[Stored records]
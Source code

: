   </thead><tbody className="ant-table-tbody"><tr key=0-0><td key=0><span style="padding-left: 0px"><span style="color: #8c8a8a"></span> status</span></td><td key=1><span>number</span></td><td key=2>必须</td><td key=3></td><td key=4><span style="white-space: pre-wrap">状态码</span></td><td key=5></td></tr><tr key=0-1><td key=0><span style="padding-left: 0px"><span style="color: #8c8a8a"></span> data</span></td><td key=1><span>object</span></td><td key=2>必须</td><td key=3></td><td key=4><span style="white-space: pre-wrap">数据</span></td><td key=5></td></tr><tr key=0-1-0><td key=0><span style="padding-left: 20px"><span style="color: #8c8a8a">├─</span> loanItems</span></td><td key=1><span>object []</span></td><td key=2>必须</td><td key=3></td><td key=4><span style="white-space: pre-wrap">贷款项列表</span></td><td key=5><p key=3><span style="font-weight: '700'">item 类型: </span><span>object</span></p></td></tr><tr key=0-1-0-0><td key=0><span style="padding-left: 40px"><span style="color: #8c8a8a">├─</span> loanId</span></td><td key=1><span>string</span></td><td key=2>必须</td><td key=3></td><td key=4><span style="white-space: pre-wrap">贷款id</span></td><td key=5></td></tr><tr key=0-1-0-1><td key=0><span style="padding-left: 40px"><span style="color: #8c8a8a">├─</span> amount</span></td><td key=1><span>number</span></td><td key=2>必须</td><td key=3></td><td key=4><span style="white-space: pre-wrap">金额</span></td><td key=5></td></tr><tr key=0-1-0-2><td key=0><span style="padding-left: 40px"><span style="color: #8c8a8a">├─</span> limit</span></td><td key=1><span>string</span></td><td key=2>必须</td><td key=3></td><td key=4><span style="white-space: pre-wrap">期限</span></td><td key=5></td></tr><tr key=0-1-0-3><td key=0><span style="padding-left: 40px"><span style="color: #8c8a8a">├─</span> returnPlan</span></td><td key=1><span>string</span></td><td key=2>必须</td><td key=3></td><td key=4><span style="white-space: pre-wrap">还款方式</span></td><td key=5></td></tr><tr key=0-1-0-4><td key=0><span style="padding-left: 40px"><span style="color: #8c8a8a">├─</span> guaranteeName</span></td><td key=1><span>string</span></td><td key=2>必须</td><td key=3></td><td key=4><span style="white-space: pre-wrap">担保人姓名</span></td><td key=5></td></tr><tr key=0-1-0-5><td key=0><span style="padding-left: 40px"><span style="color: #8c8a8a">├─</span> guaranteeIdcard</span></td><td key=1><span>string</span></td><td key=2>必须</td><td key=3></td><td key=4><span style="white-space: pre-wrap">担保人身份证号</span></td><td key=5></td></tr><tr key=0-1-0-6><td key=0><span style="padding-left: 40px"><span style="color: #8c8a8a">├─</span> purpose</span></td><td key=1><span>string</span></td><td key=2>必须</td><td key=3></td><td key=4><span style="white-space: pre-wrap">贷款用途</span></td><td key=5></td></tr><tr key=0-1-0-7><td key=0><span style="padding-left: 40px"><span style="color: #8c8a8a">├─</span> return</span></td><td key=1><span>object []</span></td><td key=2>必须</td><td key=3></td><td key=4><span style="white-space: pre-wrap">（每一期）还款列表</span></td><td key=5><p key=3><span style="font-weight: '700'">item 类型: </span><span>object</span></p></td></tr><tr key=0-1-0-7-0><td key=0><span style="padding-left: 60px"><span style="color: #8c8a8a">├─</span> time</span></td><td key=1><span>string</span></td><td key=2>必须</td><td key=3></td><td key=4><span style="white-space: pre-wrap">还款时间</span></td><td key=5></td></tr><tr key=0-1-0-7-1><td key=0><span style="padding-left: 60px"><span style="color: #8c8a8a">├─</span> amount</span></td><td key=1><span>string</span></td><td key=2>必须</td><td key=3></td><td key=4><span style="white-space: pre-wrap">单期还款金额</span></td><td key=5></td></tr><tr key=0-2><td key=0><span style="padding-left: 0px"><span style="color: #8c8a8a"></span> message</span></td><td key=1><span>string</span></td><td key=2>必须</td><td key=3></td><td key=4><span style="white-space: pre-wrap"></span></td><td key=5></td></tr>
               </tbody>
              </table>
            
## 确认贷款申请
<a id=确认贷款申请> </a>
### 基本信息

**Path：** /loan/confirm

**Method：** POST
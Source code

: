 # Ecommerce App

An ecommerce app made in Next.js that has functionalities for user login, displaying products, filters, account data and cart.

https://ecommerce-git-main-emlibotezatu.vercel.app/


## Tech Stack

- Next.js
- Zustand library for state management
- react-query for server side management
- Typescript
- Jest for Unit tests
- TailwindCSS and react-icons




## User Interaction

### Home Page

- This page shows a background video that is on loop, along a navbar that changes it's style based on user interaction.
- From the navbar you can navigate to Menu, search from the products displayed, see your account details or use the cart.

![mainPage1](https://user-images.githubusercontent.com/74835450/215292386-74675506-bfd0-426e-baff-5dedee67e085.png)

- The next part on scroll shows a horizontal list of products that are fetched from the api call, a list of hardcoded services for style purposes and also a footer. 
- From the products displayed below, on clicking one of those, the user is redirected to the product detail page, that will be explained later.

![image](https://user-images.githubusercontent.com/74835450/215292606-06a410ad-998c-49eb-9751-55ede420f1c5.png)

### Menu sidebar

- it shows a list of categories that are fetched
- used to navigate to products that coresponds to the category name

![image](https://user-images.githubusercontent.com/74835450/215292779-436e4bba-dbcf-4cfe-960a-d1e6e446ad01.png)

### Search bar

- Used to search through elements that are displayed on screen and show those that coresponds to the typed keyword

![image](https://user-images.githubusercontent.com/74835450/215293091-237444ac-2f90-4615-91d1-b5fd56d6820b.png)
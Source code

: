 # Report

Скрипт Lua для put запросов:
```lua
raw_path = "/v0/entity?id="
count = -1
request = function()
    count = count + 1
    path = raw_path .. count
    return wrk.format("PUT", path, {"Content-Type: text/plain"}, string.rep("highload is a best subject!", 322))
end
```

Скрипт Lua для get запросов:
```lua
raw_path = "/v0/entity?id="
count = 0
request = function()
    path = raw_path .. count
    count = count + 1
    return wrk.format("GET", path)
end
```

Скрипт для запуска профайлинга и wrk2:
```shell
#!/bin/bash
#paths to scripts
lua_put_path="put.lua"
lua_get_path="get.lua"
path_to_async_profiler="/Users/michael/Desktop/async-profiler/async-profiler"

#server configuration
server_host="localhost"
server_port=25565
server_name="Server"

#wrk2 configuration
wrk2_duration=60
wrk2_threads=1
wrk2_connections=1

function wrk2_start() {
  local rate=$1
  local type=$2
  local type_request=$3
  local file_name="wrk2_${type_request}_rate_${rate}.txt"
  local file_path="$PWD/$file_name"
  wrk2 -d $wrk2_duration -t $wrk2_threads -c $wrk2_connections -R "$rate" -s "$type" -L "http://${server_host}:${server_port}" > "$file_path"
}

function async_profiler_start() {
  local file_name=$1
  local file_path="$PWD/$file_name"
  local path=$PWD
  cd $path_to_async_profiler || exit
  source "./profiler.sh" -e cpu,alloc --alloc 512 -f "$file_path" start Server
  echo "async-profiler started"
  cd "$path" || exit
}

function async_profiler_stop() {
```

* **Directions**: The data above must be reproduced in full, exactly as given.

* **Completed exercise**:
Source code

:   </thead><tbody className="ant-table-tbody"><tr key=0-0><td key=0><span style="padding-left: 0px"><span style="color: #8c8a8a"></span> status</span></td><td key=1><span>number</span></td><td key=2>必须</td><td key=3></td><td key=4><span style="white-space: pre-wrap">状态码</span></td><td key=5></td></tr><tr key=0-1><td key=0><span style="padding-left: 0px"><span style="color: #8c8a8a"></span> data</span></td><td key=1><span>object</span></td><td key=2>必须</td><td key=3></td><td key=4><span style="white-space: pre-wrap">数据</span></td><td key=5></td></tr><tr key=0-1-0><td key=0><span style="padding-left: 20px"><span style="color: #8c8a8a">├─</span> loanItems</span></td><td key=1><span>object []</span></td><td key=2>必须</td><td key=3></td><td key=4><span style="white-space: pre-wrap">贷款项列表</span></td><td key=5><p key=3><span style="font-weight: '700'">item 类型: </span><span>object</span></p></td></tr><tr key=0-1-0-0><td key=0><span style="padding-left: 40px"><span style="color: #8c8a8a">├─</span> loanId</span></td><td key=1><span>string</span></td><td key=2>必须</td><td key=3></td><td key=4><span style="white-space: pre-wrap">贷款id</span></td><td key=5></td></tr><tr key=0-1-0-1><td key=0><span style="padding-left: 40px"><span style="color: #8c8a8a">├─</span> amount</span></td><td key=1><span>number</span></td><td key=2>必须</td><td key=3></td><td key=4><span style="white-space: pre-wrap">金额</span></td><td key=5></td></tr><tr key=0-1-0-2><td key=0><span style="padding-left: 40px"><span style="color: #8c8a8a">├─</span> limit</span></td><td key=1><span>string</span></td><td key=2>必须</td><td key=3></td><td key=4><span style="white-space: pre-wrap">期限</span></td><td key=5></td></tr><tr key=0-1-0-3><td key=0><span style="padding-left: 40px"><span style="color: #8c8a8a">├─</span> returnPlan</span></td><td key=1><span>string</span></td><td key=2>必须</td><td key=3></td><td key=4><span style="white-space: pre-wrap">还款方式</span></td><td key=5></td></tr><tr key=0-1-0-4><td key=0><span style="padding-left: 40px"><span style="color: #8c8a8a">├─</span> guaranteeName</span></td><td key=1><span>string</span></td><td key=2>必须</td><td key=3></td><td key=4><span style="white-space: pre-wrap">担保人姓名</span></td><td key=5></td></tr><tr key=0-1-0-5><td key=0><span style="padding-left: 40px"><span style="color: #8c8a8a">├─</span> guaranteeIdcard</span></td><td key=1><span>string</span></td><td key=2>必须</td><td key=3></td><td key=4><span style="white-space: pre-wrap">担保人身份证号</span></td><td key=5></td></tr><tr key=0-1-0-6><td key=0><span style="padding-left: 40px"><span style="color: #8c8a8a">├─</span> purpose</span></td><td key=1><span>string</span></td><td key=2>必须</td><td key=3></td><td key=4><span style="white-space: pre-wrap">贷款用途</span></td><td key=5></td></tr><tr key=0-1-0-7><td key=0><span style="padding-left: 40px"><span style="color: #8c8a8a">├─</span> return</span></td><td key=1><span>object []</span></td><td key=2>必须</td><td key=3></td><td key=4><span style="white-space: pre-wrap">（每一期）还款列表</span></td><td key=5><p key=3><span style="font-weight: '700'">item 类型: </span><span>object</span></p></td></tr><tr key=0-1-0-7-0><td key=0><span style="padding-left: 60px"><span style="color: #8c8a8a">├─</span> time</span></td><td key=1><span>string</span></td><td key=2>必须</td><td key=3></td><td key=4><span style="white-space: pre-wrap">还款时间</span></td><td key=5></td></tr><tr key=0-1-0-7-1><td key=0><span style="padding-left: 60px"><span style="color: #8c8a8a">├─</span> amount</span></td><td key=1><span>string</span></td><td key=2>必须</td><td key=3></td><td key=4><span style="white-space: pre-wrap">单期还款金额</span></td><td key=5></td></tr><tr key=0-2><td key=0><span style="padding-left: 0px"><span style="color: #8c8a8a"></span> message</span></td><td key=1><span>string</span></td><td key=2>必须</td><td key=3></td><td key=4><span style="white-space: pre-wrap"></span></td><td key=5></td></tr>
               </tbody>
              </table>
            
## 确认贷款申请
<a id=确认贷款申请> </a>
### 基本信息

**Path：** /loan/confirm

**Method：** POST
Source code

: # Ecommerce App

An ecommerce app made in Next.js that has functionalities for user login, displaying products, filters, account data and cart.

https://ecommerce-git-main-emlibotezatu.vercel.app/


## Tech Stack

- Next.js
- Zustand library for state management
- react-query for server side management
- Typescript
- Jest for Unit tests
- TailwindCSS and react-icons




## User Interaction

### Home Page

- This page shows a background video that is on loop, along a navbar that changes it's style based on user interaction.
- From the navbar you can navigate to Menu, search from the products displayed, see your account details or use the cart.

![mainPage1](https://user-images.githubusercontent.com/74835450/215292386-74675506-bfd0-426e-baff-5dedee67e085.png)

- The next part on scroll shows a horizontal list of products that are fetched from the api call, a list of hardcoded services for style purposes and also a footer. 
- From the products displayed below, on clicking one of those, the user is redirected to the product detail page, that will be explained later.

![image](https://user-images.githubusercontent.com/74835450/215292606-06a410ad-998c-49eb-9751-55ede420f1c5.png)

### Menu sidebar

- it shows a list of categories that are fetched
- used to navigate to products that coresponds to the category name

![image](https://user-images.githubusercontent.com/74835450/215292779-436e4bba-dbcf-4cfe-960a-d1e6e446ad01.png)

### Search bar

- Used to search through elements that are displayed on screen and show those that coresponds to the typed keyword

![image](https://user-images.githubusercontent.com/74835450/215293091-237444ac-2f90-4615-91d1-b5fd56d6820b.png)
Source code

: # Report

Скрипт Lua для put запросов:
```lua
raw_path = "/v0/entity?id="
count = -1
request = function()
    count = count + 1
    path = raw_path .. count
    return wrk.format("PUT", path, {"Content-Type: text/plain"}, string.rep("highload is a best subject!", 322))
end
```

Скрипт Lua для get запросов:
```lua
raw_path = "/v0/entity?id="
count = 0
request = function()
    path = raw_path .. count
    count = count + 1
    return wrk.format("GET", path)
end
```

Скрипт для запуска профайлинга и wrk2:
```shell
#!/bin/bash
#paths to scripts
lua_put_path="put.lua"
lua_get_path="get.lua"
path_to_async_profiler="/Users/michael/Desktop/async-profiler/async-profiler"

#server configuration
server_host="localhost"
server_port=25565
server_name="Server"

#wrk2 configuration
wrk2_duration=60
wrk2_threads=1
wrk2_connections=1

function wrk2_start() {
  local rate=$1
  local type=$2
  local type_request=$3
  local file_name="wrk2_${type_request}_rate_${rate}.txt"
  local file_path="$PWD/$file_name"
  wrk2 -d $wrk2_duration -t $wrk2_threads -c $wrk2_connections -R "$rate" -s "$type" -L "http://${server_host}:${server_port}" > "$file_path"
}

function async_profiler_start() {
  local file_name=$1
  local file_path="$PWD/$file_name"
  local path=$PWD
  cd $path_to_async_profiler || exit
  source "./profiler.sh" -e cpu,alloc --alloc 512 -f "$file_path" start Server
  echo "async-profiler started"
  cd "$path" || exit
}

function async_profiler_stop() {
```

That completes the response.